Speaker Karu Jayasuriya informing the Supreme Court decision to Parliament held that clauses 9.1, 9.3, 11b are not included in the spectrum of the Provincial Councils.
The Microfinance Bill moved recently in the Parliament provides for the licensing, regulation and supervision of companies carrying on microfinance business, the registration of non-governmental organisations accepting limited savings deposits as microfinance non-governmental organisations, for the setting up of standards for the regulation and supervision of microfinance non-governmental organisations and micro credit non-governmental organisations and to provide for matters connected.Clause 9.1 provides that a licensed microfinance company may carry on forms of businesses set out in the Schedule of the Act and any other form of business as may be specified by the Board under subsection (2) subject to such restrictions and conditions as may be imposed by or under any written
law or specified in the licence issued to such licensed microfinance company. However, a licensed microfinance company is not allowed to carry on any form of business that is not set out in the Schedule of the Act or specified by the Board under subsection.

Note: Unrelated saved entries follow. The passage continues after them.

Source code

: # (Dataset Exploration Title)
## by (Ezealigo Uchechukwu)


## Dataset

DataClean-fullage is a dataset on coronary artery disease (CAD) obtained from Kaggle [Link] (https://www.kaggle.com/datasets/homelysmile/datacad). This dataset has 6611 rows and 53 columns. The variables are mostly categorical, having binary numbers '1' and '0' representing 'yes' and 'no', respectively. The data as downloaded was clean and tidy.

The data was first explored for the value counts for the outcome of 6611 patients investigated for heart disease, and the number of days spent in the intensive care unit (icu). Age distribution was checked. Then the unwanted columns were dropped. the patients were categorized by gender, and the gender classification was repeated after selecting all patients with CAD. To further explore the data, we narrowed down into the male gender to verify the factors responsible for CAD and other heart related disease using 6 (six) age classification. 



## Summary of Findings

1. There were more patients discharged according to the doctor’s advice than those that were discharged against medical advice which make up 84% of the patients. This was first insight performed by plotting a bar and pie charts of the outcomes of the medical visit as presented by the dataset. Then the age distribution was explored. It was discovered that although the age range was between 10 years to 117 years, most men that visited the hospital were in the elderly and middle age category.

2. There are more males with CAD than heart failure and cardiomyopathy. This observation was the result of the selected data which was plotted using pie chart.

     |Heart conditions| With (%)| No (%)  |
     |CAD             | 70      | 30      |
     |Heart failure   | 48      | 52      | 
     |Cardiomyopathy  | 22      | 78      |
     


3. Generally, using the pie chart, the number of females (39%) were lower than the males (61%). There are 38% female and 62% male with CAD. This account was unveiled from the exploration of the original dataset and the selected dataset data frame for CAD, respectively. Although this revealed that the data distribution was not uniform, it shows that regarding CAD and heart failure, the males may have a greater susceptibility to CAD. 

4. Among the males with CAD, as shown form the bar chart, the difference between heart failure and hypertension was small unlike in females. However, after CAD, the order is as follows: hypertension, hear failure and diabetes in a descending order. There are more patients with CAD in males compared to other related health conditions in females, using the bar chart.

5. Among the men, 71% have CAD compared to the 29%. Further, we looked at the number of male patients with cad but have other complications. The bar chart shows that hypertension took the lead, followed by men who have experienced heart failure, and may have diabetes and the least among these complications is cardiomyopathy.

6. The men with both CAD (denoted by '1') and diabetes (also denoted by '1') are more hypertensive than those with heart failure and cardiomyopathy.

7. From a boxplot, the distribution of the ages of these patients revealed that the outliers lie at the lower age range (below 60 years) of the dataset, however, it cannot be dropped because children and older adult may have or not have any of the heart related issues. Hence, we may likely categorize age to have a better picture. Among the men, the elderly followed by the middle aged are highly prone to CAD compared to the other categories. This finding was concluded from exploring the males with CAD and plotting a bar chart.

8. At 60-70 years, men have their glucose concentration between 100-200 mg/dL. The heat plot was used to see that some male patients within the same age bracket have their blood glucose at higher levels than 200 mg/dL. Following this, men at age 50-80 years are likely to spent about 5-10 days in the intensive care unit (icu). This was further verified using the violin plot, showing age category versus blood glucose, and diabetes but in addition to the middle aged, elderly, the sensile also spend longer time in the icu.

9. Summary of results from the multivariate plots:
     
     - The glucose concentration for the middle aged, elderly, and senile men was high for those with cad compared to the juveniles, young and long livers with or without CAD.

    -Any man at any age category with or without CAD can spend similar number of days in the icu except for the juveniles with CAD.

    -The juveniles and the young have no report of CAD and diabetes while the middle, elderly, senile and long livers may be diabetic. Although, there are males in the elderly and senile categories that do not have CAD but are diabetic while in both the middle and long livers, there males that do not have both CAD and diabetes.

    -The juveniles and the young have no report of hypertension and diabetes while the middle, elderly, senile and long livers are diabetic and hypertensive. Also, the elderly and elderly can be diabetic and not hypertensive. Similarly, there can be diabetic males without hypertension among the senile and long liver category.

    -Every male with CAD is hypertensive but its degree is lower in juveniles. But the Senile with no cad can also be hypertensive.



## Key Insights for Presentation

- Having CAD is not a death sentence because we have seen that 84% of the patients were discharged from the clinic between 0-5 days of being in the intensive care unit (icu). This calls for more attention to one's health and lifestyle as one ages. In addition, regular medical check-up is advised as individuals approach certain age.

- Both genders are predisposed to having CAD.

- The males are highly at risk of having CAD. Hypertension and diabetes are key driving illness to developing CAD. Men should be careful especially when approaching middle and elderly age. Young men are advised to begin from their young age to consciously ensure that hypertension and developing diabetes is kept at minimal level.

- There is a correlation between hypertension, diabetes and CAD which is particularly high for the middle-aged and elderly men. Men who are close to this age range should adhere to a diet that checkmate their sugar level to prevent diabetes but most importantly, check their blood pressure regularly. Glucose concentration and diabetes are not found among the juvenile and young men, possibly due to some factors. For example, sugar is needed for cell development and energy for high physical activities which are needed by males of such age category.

Preventing rate anomalies and the ripping off of borrowers as commonly seen in the microfinance industry, the bill sets limitations in terms and conditions under which any loan, credit facility or any type of financial accommodation may be granted by such company, the maximum rates of interest that may be charged on such loans, credit facilities or other types of financial accommodation, and the maximum periods for which any such loan, credit facility or other type of financial accommodation may be granted.